===========================================================================
CSC 310H                     Lecture 11 Summary                   Fall 2007
===========================================================================

------
Topics
------

 -  Assumptions about probabilities.
 -  Guess probabilities.
 -  Compute probabilities.
 -  Adaptively estimate probabilities using counts, Laplace model.
 -  Markov sources.
 -  Markov source + Laplace model + Arithmetic coding
 -  Reference: sections 2.6, 6.2.

-------------------------------
Assumptions about probabilities
-------------------------------

 -  So far, we assumed that the source generates symbols:

     1. with known probabilities, and

     2. independently of one another.

 -  These assumptions are no practical.

 -  For coding to be efficient, we need a good probabilistic model of the
    source.

 -  For coding to be correct, the encoder and decoder need to use the same
    probabilities.

-------------------
Guess probabilities
-------------------

Ideas:

 -  What if we simply guess the symbol probabilities as q_1, .., q_I, when
    in fact they are p_1, .., p_I. Still assume independence for now.
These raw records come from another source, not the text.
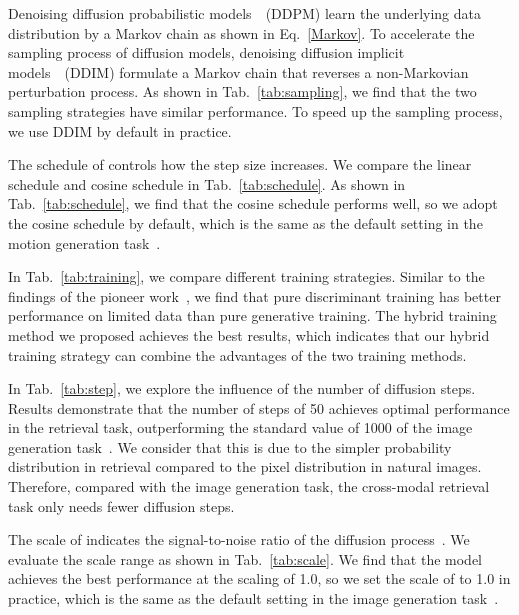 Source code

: \documentclass[10pt,twocolumn,letterpaper]{article}
\begin{document}
{ Denoising diffusion probabilistic models~\cite{ho2020denoising}~(DDPM) learn the underlying data distribution by a Markov chain as shown in Eq.~\ref{Markov}. To accelerate the sampling process of diffusion models, denoising diffusion implicit models~\cite{song2020denoising}~(DDIM) formulate a Markov chain that reverses a non-Markovian perturbation process. As shown in Tab.~\ref{tab:sampling}, we find that the two sampling strategies have similar performance. To speed up the sampling process, we use DDIM by default in practice.

 The schedule of  controls how the step size increases. We compare the linear schedule and cosine schedule in Tab.~\ref{tab:schedule}. As shown in Tab.~\ref{tab:schedule}, we find that the cosine schedule performs well, so we adopt the cosine schedule by default, which is the same as the default setting in the motion generation task~\cite{tevet2022human}.

 In Tab.~\ref{tab:training}, we compare different training strategies. Similar to the findings of the pioneer work~\cite{bernardo2007generative}, we find that pure discriminant training has better performance on limited data than pure generative training. The hybrid training method we proposed achieves the best results, which indicates that our hybrid training strategy can combine the advantages of the two training methods.

 In Tab.~\ref{tab:step}, we explore the influence of the number of diffusion steps. Results demonstrate that the number of steps of 50 achieves optimal performance in the retrieval task, outperforming the standard value of 1000 of the image generation task~\cite{ho2020denoising,dhariwal2021diffusion}. We consider that this is due to the simpler probability distribution in retrieval compared to the pixel distribution in natural images. Therefore, compared with the image generation task, the cross-modal retrieval task only needs fewer diffusion steps.

 The scale of  indicates the signal-to-noise ratio of the diffusion process~\cite{chen2022diffusiondet}. We evaluate the scale range  as shown in Tab.~\ref{tab:scale}. We find that the model achieves the best performance at the scaling of 1.0, so we set the scale of  to 1.0 in practice, which is the same as the default setting in the image generation task~\cite{dhariwal2021diffusion}.

}
\end{document}
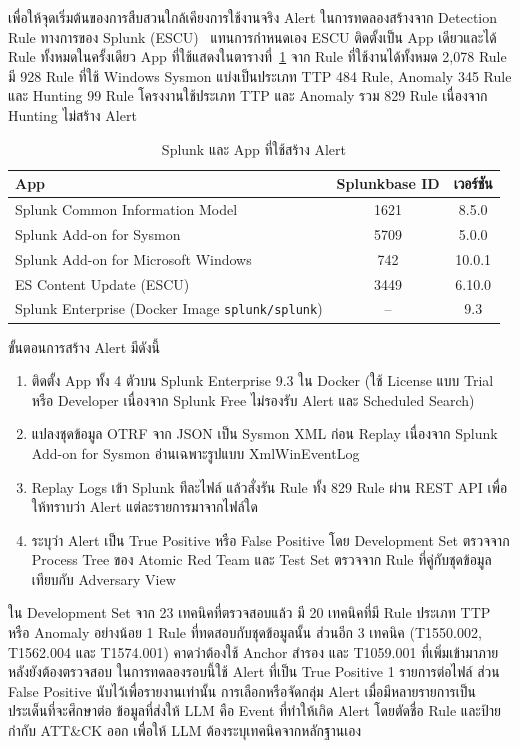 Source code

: เพื่อให้จุดเริ่มต้นของการสืบสวนใกล้เคียงการใช้งานจริง Alert ในการทดลองสร้างจาก Detection Rule ทางการของ Splunk (ESCU)~\cite{splunk-escu}
แทนการกำหนดเอง ESCU ติดตั้งเป็น App เดียวและได้ Rule ทั้งหมดในครั้งเดียว
App ที่ใช้แสดงในตารางที่~\ref{tab:splunk-apps}
จาก Rule ที่ใช้งานได้ทั้งหมด 2,078 Rule มี 928 Rule ที่ใช้ Windows Sysmon
แบ่งเป็นประเภท TTP 484 Rule, Anomaly 345 Rule และ Hunting 99 Rule
โครงงานใช้ประเภท TTP และ Anomaly รวม 829 Rule เนื่องจาก Hunting ไม่สร้าง Alert

\begin{table}[ht]
  \centering
  \caption{Splunk และ App ที่ใช้สร้าง Alert}
  \label{tab:splunk-apps}
  \small
  \begin{tabular}{|l|c|c|}
    \hline
    \textbf{App} & \textbf{Splunkbase ID} & \textbf{เวอร์ชัน} \\ \hline
    Splunk Common Information Model & 1621 & 8.5.0 \\ \hline
    Splunk Add-on for Sysmon & 5709 & 5.0.0 \\ \hline
    Splunk Add-on for Microsoft Windows & 742 & 10.0.1 \\ \hline
    ES Content Update (ESCU) & 3449 & 6.10.0 \\ \hline
    Splunk Enterprise (Docker Image \texttt{splunk/splunk}) & -- & 9.3 \\ \hline
  \end{tabular}
\end{table}

ขั้นตอนการสร้าง Alert มีดังนี้
\begin{enumerate}
  \item ติดตั้ง App ทั้ง 4 ตัวบน Splunk Enterprise 9.3 ใน Docker (ใช้ License แบบ Trial หรือ Developer
        เนื่องจาก Splunk Free ไม่รองรับ Alert และ Scheduled Search)
  \item แปลงชุดข้อมูล OTRF จาก JSON เป็น Sysmon XML ก่อน Replay
        เนื่องจาก Splunk Add-on for Sysmon อ่านเฉพาะรูปแบบ XmlWinEventLog
  \item Replay Logs เข้า Splunk ทีละไฟล์ แล้วสั่งรัน Rule ทั้ง 829 Rule ผ่าน REST API
        เพื่อให้ทราบว่า Alert แต่ละรายการมาจากไฟล์ใด
  \item ระบุว่า Alert เป็น True Positive หรือ False Positive
        โดย Development Set ตรวจจาก Process Tree ของ Atomic Red Team
        และ Test Set ตรวจจาก Rule ที่คู่กับชุดข้อมูลเทียบกับ Adversary View
\end{enumerate}

ใน Development Set จาก 23 เทคนิคที่ตรวจสอบแล้ว มี 20 เทคนิคที่มี Rule ประเภท TTP หรือ Anomaly อย่างน้อย 1 Rule
ที่ทดสอบกับชุดข้อมูลนั้น ส่วนอีก 3 เทคนิค (T1550.002, T1562.004 และ T1574.001) คาดว่าต้องใช้ Anchor สำรอง
และ T1059.001 ที่เพิ่มเข้ามาภายหลังยังต้องตรวจสอบ
ในการทดลองรอบนี้ใช้ Alert ที่เป็น True Positive 1 รายการต่อไฟล์ ส่วน False Positive นับไว้เพื่อรายงานเท่านั้น
การเลือกหรือจัดกลุ่ม Alert เมื่อมีหลายรายการเป็นประเด็นที่จะศึกษาต่อ
ข้อมูลที่ส่งให้ LLM คือ Event ที่ทำให้เกิด Alert โดยตัดชื่อ Rule และป้ายกำกับ ATT\&CK ออก
เพื่อให้ LLM ต้องระบุเทคนิคจากหลักฐานเอง

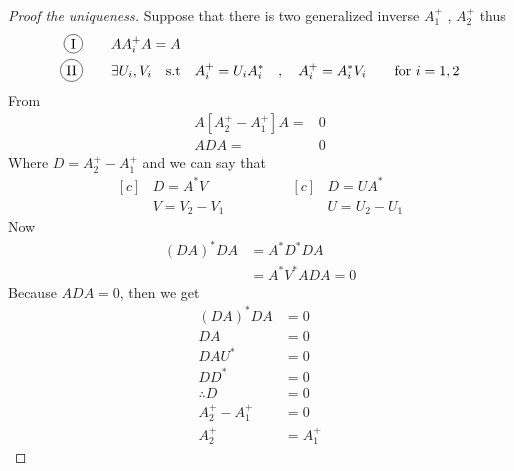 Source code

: \begin{proof}[\textcolor{theme}{Proof the uniqueness}]
    Suppose that there is two generalized inverse $A_1^{+}$ , $A_2^{+}$ thus
    \begin{align*}
        \circled{I}  & \dquad AA_i^{+}A = A
        \\
        \circled{II} & \dquad \exists  U_i,V_i \quad \text{s.t} \quad A_i^{+} = U_i A_i^{*} \quad,\quad A_i^{+} = A_i^{*}V_i \dquad \text{for }i=1,2
    \end{align*}
    From 
    \begin{align*}
        A[A_2^{+}-A_1^{+}]A = & 0
        \\
        ADA=                  & 0
    \end{align*}
    Where $D = A_2^{+}-A_1^{+}$ and we can say that
    \begin{equation*}
        \begin{aligned}[c]
             & D = A^{*}V
            \\
             & V = V_2-V_1
        \end{aligned}
        \qquad\qquad
        \begin{aligned}[c]
             & D = UA^{*}
            \\
             & U = U_2-U_1
        \end{aligned}
    \end{equation*}
    Now
    \begin{align*}
        (DA)^{*}DA & = A^* D^{*} D A
        \\
                   & = A^* V^{*}A D A = 0
    \end{align*}
    Because $ADA=0$, then we get
    \begin{align*}
        (DA)^{*}DA      & = 0
        \\
        DA              & = 0 \tag{multiply $U^*$ from the right}
        \\
        DA U^*          & = 0
        \\
        DD^{*}          & = 0
        \\
        \therefore D    & = 0
        \\
        A_2^{+}-A_1^{+} & = 0
        \\
        A_2^{+}         & =A_1^{+}
    \end{align*}
\end{proof}
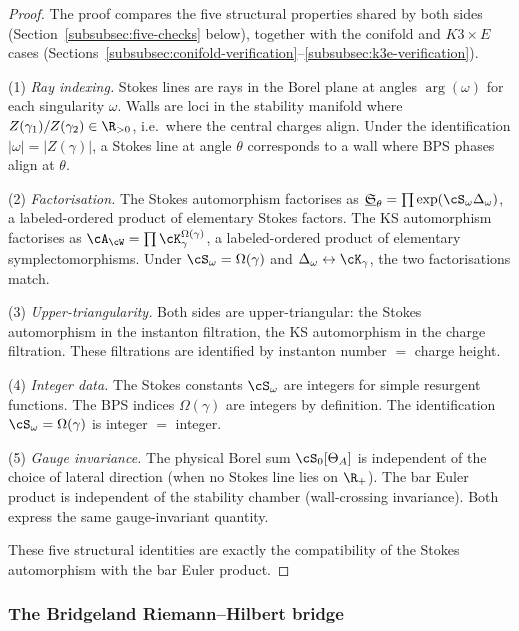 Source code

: \begin{proof}
The proof compares the five structural properties shared by both sides (Section~\ref{subsubsec:five-checks} below), together with the conifold and $K3 \times E$ cases (Sections~\ref{subsubsec:conifold-verification}--\ref{subsubsec:k3e-verification}).

\smallskip
\noindent(1) \emph{Ray indexing.} Stokes lines are rays in the Borel plane at angles $\arg(\omega)$ for each singularity $\omega$. Walls are loci in the stability manifold where $Z(\gamma_1)/Z(\gamma_2) \in \R_{>0}$, i.e.\ where the central charges align. Under the identification $|\omega| = |Z(\gamma)|$, a Stokes line at angle $\theta$ corresponds to a wall where BPS phases align at $\theta$.

\smallskip
\noindent(2) \emph{Factorisation.} The Stokes automorphism factorises as $\underline{\mathfrak{S}}_\theta = \prod \exp(\cS_\omega \Delta_\omega)$, a labeled-ordered product of elementary Stokes factors. The KS automorphism factorises as $\cA_\cW = \prod \cK_\gamma^{\Omega(\gamma)}$, a labeled-ordered product of elementary symplectomorphisms. Under $\cS_\omega = \Omega(\gamma)$ and $\Delta_\omega \leftrightarrow \cK_\gamma$, the two factorisations match.

\smallskip
\noindent(3) \emph{Upper-triangularity.} Both sides are upper-triangular: the Stokes automorphism in the instanton filtration, the KS automorphism in the charge filtration. These filtrations are identified by instanton number $=$ charge height.

\smallskip
\noindent(4) \emph{Integer data.} The Stokes constants $\cS_\omega$ are integers for simple resurgent functions. The BPS indices $\Omega(\gamma)$ are integers by definition. The identification $\cS_\omega = \Omega(\gamma)$ is integer $=$ integer.

\smallskip
\noindent(5) \emph{Gauge invariance.} The physical Borel sum $\cS_0[\Theta_A]$ is independent of the choice of lateral direction (when no Stokes line lies on $\R_+$). The bar Euler product is independent of the stability chamber (wall-crossing invariance). Both express the same gauge-invariant quantity.

\medskip\noindent These five structural identities are exactly the compatibility of the Stokes automorphism with the bar Euler product.
\end{proof}

\subsubsection{The Bridgeland Riemann--Hilbert bridge}
\label{subsubsec:bridgeland-rh}
%

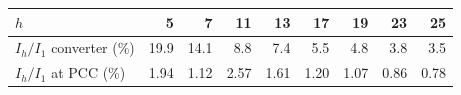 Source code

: \begin{tabular}{lrrrrrrrr}
\toprule
$h$ & 5 & 7 & 11 & 13 & 17 & 19 & 23 & 25\\
\midrule
$I_h/I_1$ converter (\%) & 19.9 & 14.1 & 8.8 & 7.4 & 5.5 & 4.8 & 3.8 & 3.5\\
$I_h/I_1$ at PCC (\%) & 1.94 & 1.12 & 2.57 & 1.61 & 1.20 & 1.07 & 0.86 & 0.78\\
\bottomrule
\end{tabular}
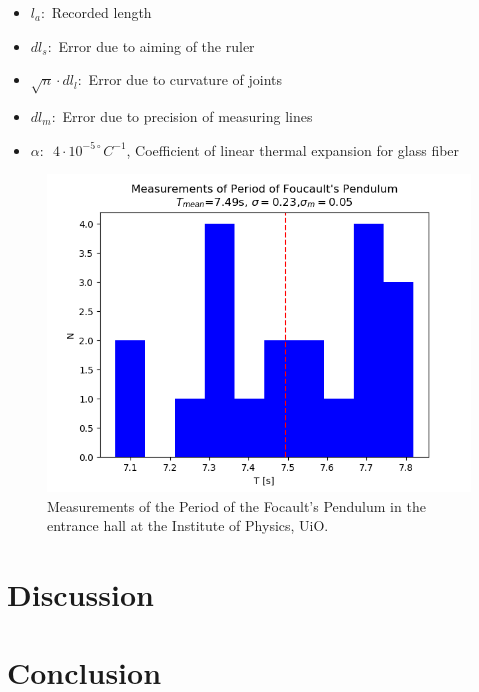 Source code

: \documentclass[%
 reprint,
 amsmath,amssymb,
 aps,
]{revtex4-1}
\begin{document}
  \begin{itemize}
    \item $l_a:$ Recorded length
    \item $dl_s:$ Error due to aiming of the ruler
    \item $\sqrt n \cdot dl_l:$ Error due to curvature of joints
    \item $dl_m:$ Error due to precision of measuring lines
    \item $\alpha :\enspace 4\cdot10^{-5\circ} C^{-1}$, Coefficient of linear thermal expansion for glass fiber
  \end{itemize}
  
  
  \begin{figure}[h!]
    \center
    \includegraphics[scale=0.6]{scripts/figs/period.png}
    \caption{Measurements of the Period of the Focault's Pendulum in the entrance hall at the Institute of Physics, UiO.}
    \label{fig:pendel}
  \end{figure}


\section{\label{sec:disc}Discussion}
\section{\label{sec:conc}Conclusion}


    
\end{document}
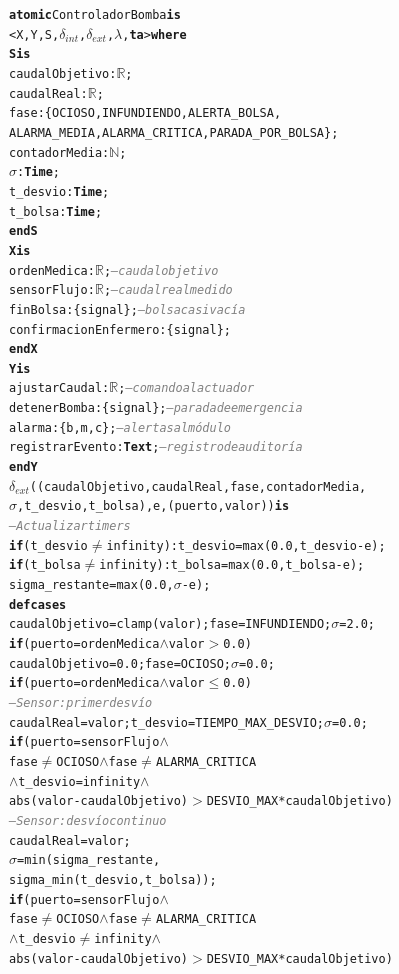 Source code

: \documentclass[12pt,a4paper]{article}
\newcommand{\cmlgt}{$>$}
\newcommand{\cmlle}{$\leq$}
\newcommand{\cmlN}{$\mathbb{N}$}
\newcommand{\cmlwedge}{$\wedge$}
\newcommand{\cmlneq}{$\neq$}
\newcommand{\kw}[1]{\textbf{#1}}
\newcommand{\cmlR}{$\mathbb{R}$}
\newcommand{\cmlTime}{\textbf{Time}}
\newcommand{\cmlsigma}{$\sigma$}
\newcommand{\dint}{$\delta_{\mathit{int}}$}
\newcommand{\dext}{$\delta_{\mathit{ext}}$}
\newcommand{\clambda}{$\lambda$}
\newcommand{\cmlta}{\textbf{ta}}
\newcommand{\cmlcomment}[1]{\textit{\textcolor{gray}{#1}}}
\newenvironment{cmldevs}{%
  \begin{alltt}\small%
}{%
  \end{alltt}%
}
\begin{document}
\begin{center}
\begin{cmldevs}
\kw{atomic} ControladorBomba \kw{is}
    <X, Y, S, \dint{}, \dext{}, \clambda{}, \cmlta{}> \kw{where}
\kw{S is}
    caudalObjetivo : \cmlR{};
    caudalReal     : \cmlR{};
    fase : \{OCIOSO, INFUNDIENDO, ALERTA\_BOLSA,
             ALARMA\_MEDIA, ALARMA\_CRITICA, PARADA\_POR\_BOLSA\};
    contadorMedia  : \cmlN{};
    \cmlsigma{}    : \cmlTime{};
    t\_desvio      : \cmlTime{};
    t\_bolsa       : \cmlTime{};
\kw{end S}
\kw{X is}
    ordenMedica           : \cmlR{};      \cmlcomment{-- caudal objetivo}
    sensorFlujo           : \cmlR{};      \cmlcomment{-- caudal real medido}
    finBolsa              : \{signal\};   \cmlcomment{-- bolsa casi vacía}
    confirmacionEnfermero : \{signal\};
\kw{end X}
\kw{Y is}
    ajustarCaudal   : \cmlR{};       \cmlcomment{-- comando al actuador}
    detenerBomba    : \{signal\};    \cmlcomment{-- parada de emergencia}
    alarma          : \{b, m, c\};   \cmlcomment{-- alertas al módulo}
    registrarEvento : \kw{Text};     \cmlcomment{-- registro de auditoría}
\kw{end Y}
\dext{}((caudalObjetivo, caudalReal, fase, contadorMedia,
         \cmlsigma{}, t\_desvio, t\_bolsa), e, (puerto, valor)) \kw{is}
    \cmlcomment{-- Actualizar timers}
    \kw{if} (t\_desvio \cmlneq{} infinity): t\_desvio = max(0.0, t\_desvio - e);
    \kw{if} (t\_bolsa  \cmlneq{} infinity): t\_bolsa  = max(0.0, t\_bolsa  - e);
    sigma\_restante = max(0.0, \cmlsigma{} - e);
    \kw{defcases}
        caudalObjetivo = clamp(valor); fase = INFUNDIENDO; \cmlsigma{} = 2.0;
            \kw{if} (puerto = ordenMedica \cmlwedge{} valor \cmlgt{} 0.0)
        caudalObjetivo = 0.0; fase = OCIOSO; \cmlsigma{} = 0.0;
            \kw{if} (puerto = ordenMedica \cmlwedge{} valor \cmlle{} 0.0)
        \cmlcomment{-- Sensor: primer desvío}
        caudalReal = valor; t\_desvio = TIEMPO\_MAX\_DESVIO; \cmlsigma{} = 0.0;
            \kw{if} (puerto = sensorFlujo \cmlwedge{}
            fase \cmlneq{} OCIOSO \cmlwedge{} fase \cmlneq{} ALARMA\_CRITICA
            \cmlwedge{} t\_desvio = infinity \cmlwedge{}
            abs(valor - caudalObjetivo) \cmlgt{} DESVIO\_MAX * caudalObjetivo)
        \cmlcomment{-- Sensor: desvío continuo}
        caudalReal = valor;
        \cmlsigma{} = min(sigma\_restante,
                     sigma\_min(t\_desvio, t\_bolsa));
            \kw{if} (puerto = sensorFlujo \cmlwedge{}
            fase \cmlneq{} OCIOSO \cmlwedge{} fase \cmlneq{} ALARMA\_CRITICA
            \cmlwedge{} t\_desvio \cmlneq{} infinity \cmlwedge{}
            abs(valor - caudalObjetivo) \cmlgt{} DESVIO\_MAX * caudalObjetivo)

\end{cmldevs}
\end{center}
\end{document}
 -  The entropy of the source is really sum_{j=1}^I{p_j*log(1/p_j)}.

 -  If we were able to obtain the perfect symbol code for this source (the
    q_i's would have to be powers of 2), then a_i would get a codeword of
    length log(1/q_i).

 -  Thus, the average codeword length would be sum_{j=1}^I{p_j*log(1/q_j)}.

 -  The difference between these quantities, sum_{j=1}^I{p_j*log(p_j/q_j)},
    is called the relative entropy between distributions p and q.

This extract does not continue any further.